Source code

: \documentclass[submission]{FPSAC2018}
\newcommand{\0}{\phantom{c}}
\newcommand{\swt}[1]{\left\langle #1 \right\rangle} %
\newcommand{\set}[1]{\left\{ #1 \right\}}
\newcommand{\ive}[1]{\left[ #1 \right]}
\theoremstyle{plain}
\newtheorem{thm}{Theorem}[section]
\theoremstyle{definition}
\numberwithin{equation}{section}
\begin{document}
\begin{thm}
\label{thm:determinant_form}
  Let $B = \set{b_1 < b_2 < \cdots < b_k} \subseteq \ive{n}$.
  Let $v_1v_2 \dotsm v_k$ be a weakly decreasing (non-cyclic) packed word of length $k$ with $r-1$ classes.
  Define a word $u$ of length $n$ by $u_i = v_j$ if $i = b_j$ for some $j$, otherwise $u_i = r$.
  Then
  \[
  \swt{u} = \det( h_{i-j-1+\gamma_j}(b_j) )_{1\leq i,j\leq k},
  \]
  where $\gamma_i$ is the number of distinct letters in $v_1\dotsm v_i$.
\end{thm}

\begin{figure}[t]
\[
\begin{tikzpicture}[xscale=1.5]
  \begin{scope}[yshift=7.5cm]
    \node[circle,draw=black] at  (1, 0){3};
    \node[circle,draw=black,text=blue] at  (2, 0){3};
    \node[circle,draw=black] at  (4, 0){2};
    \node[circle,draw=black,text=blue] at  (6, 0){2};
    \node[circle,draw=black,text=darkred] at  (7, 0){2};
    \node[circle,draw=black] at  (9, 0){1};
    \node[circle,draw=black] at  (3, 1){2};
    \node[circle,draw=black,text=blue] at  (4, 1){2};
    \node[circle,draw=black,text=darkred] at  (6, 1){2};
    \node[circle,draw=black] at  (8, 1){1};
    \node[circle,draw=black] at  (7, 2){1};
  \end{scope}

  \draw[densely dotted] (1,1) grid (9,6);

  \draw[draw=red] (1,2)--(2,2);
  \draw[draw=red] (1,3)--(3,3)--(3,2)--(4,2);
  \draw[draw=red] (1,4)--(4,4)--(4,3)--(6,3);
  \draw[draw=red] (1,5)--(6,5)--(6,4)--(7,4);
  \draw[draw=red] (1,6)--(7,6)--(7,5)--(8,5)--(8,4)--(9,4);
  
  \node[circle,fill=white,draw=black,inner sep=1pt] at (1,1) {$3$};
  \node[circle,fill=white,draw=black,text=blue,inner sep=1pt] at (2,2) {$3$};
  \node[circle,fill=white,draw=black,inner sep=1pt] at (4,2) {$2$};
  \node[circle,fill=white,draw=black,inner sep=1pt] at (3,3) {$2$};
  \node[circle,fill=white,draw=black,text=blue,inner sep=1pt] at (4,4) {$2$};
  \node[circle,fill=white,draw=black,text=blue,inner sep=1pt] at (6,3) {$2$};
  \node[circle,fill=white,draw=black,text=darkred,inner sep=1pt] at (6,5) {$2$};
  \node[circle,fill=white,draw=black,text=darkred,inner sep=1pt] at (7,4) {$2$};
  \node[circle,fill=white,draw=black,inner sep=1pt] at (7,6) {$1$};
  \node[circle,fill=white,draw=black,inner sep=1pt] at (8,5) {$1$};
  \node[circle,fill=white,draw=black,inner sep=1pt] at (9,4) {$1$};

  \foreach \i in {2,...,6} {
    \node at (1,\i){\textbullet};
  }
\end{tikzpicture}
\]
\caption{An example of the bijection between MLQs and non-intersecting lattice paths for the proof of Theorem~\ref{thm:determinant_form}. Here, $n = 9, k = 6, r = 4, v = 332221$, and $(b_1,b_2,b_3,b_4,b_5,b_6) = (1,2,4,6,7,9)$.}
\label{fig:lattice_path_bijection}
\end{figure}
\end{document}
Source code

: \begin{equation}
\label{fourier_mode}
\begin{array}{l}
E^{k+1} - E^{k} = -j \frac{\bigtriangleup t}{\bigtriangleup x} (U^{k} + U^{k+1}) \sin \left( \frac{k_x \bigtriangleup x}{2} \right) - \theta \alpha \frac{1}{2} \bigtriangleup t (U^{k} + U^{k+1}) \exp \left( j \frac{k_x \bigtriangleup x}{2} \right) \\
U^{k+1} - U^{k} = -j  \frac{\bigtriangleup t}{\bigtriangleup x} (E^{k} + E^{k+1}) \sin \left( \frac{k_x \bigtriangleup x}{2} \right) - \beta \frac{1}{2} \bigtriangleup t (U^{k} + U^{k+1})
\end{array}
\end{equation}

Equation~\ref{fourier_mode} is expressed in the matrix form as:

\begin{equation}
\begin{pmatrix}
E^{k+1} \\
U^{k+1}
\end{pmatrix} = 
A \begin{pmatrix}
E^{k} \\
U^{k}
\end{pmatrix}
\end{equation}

══════

▶ [Task brief] The answer is the full data, repeated exactly as shown.

▶ [Result of this task]
Source code

: \documentclass[submission]{FPSAC2018}
\newcommand{\0}{\phantom{c}}
\newcommand{\swt}[1]{\left\langle #1 \right\rangle} %
\newcommand{\set}[1]{\left\{ #1 \right\}}
\newcommand{\ive}[1]{\left[ #1 \right]}
\theoremstyle{plain}
\newtheorem{thm}{Theorem}[section]
\theoremstyle{definition}
\numberwithin{equation}{section}
\begin{document}
\begin{thm}
\label{thm:determinant_form}
  Let $B = \set{b_1 < b_2 < \cdots < b_k} \subseteq \ive{n}$.
  Let $v_1v_2 \dotsm v_k$ be a weakly decreasing (non-cyclic) packed word of length $k$ with $r-1$ classes.
  Define a word $u$ of length $n$ by $u_i = v_j$ if $i = b_j$ for some $j$, otherwise $u_i = r$.
  Then
  \[
  \swt{u} = \det( h_{i-j-1+\gamma_j}(b_j) )_{1\leq i,j\leq k},
  \]
  where $\gamma_i$ is the number of distinct letters in $v_1\dotsm v_i$.
\end{thm}

\begin{figure}[t]
\[
\begin{tikzpicture}[xscale=1.5]
  \begin{scope}[yshift=7.5cm]
    \node[circle,draw=black] at  (1, 0){3};
    \node[circle,draw=black,text=blue] at  (2, 0){3};
    \node[circle,draw=black] at  (4, 0){2};
    \node[circle,draw=black,text=blue] at  (6, 0){2};
    \node[circle,draw=black,text=darkred] at  (7, 0){2};
    \node[circle,draw=black] at  (9, 0){1};
    \node[circle,draw=black] at  (3, 1){2};
    \node[circle,draw=black,text=blue] at  (4, 1){2};
    \node[circle,draw=black,text=darkred] at  (6, 1){2};
    \node[circle,draw=black] at  (8, 1){1};
    \node[circle,draw=black] at  (7, 2){1};
  \end{scope}

  \draw[densely dotted] (1,1) grid (9,6);

  \draw[draw=red] (1,2)--(2,2);
  \draw[draw=red] (1,3)--(3,3)--(3,2)--(4,2);
  \draw[draw=red] (1,4)--(4,4)--(4,3)--(6,3);
  \draw[draw=red] (1,5)--(6,5)--(6,4)--(7,4);
  \draw[draw=red] (1,6)--(7,6)--(7,5)--(8,5)--(8,4)--(9,4);
  
  \node[circle,fill=white,draw=black,inner sep=1pt] at (1,1) {$3$};
  \node[circle,fill=white,draw=black,text=blue,inner sep=1pt] at (2,2) {$3$};
  \node[circle,fill=white,draw=black,inner sep=1pt] at (4,2) {$2$};
  \node[circle,fill=white,draw=black,inner sep=1pt] at (3,3) {$2$};
  \node[circle,fill=white,draw=black,text=blue,inner sep=1pt] at (4,4) {$2$};
  \node[circle,fill=white,draw=black,text=blue,inner sep=1pt] at (6,3) {$2$};
  \node[circle,fill=white,draw=black,text=darkred,inner sep=1pt] at (6,5) {$2$};
  \node[circle,fill=white,draw=black,text=darkred,inner sep=1pt] at (7,4) {$2$};
  \node[circle,fill=white,draw=black,inner sep=1pt] at (7,6) {$1$};
  \node[circle,fill=white,draw=black,inner sep=1pt] at (8,5) {$1$};
  \node[circle,fill=white,draw=black,inner sep=1pt] at (9,4) {$1$};

  \foreach \i in {2,...,6} {
    \node at (1,\i){\textbullet};
  }
\end{tikzpicture}
\]
\caption{An example of the bijection between MLQs and non-intersecting lattice paths for the proof of Theorem~\ref{thm:determinant_form}. Here, $n = 9, k = 6, r = 4, v = 332221$, and $(b_1,b_2,b_3,b_4,b_5,b_6) = (1,2,4,6,7,9)$.}
\label{fig:lattice_path_bijection}
\end{figure}
\end{document}
Source code

: \begin{equation}
\label{fourier_mode}
\begin{array}{l}
E^{k+1} - E^{k} = -j \frac{\bigtriangleup t}{\bigtriangleup x} (U^{k} + U^{k+1}) \sin \left( \frac{k_x \bigtriangleup x}{2} \right) - \theta \alpha \frac{1}{2} \bigtriangleup t (U^{k} + U^{k+1}) \exp \left( j \frac{k_x \bigtriangleup x}{2} \right) \\
U^{k+1} - U^{k} = -j  \frac{\bigtriangleup t}{\bigtriangleup x} (E^{k} + E^{k+1}) \sin \left( \frac{k_x \bigtriangleup x}{2} \right) - \beta \frac{1}{2} \bigtriangleup t (U^{k} + U^{k+1})
\end{array}
\end{equation}

Equation~\ref{fourier_mode} is expressed in the matrix form as:

\begin{equation}
\begin{pmatrix}
E^{k+1} \\
U^{k+1}
\end{pmatrix} = 
A \begin{pmatrix}
E^{k} \\
U^{k}
\end{pmatrix}
\end{equation}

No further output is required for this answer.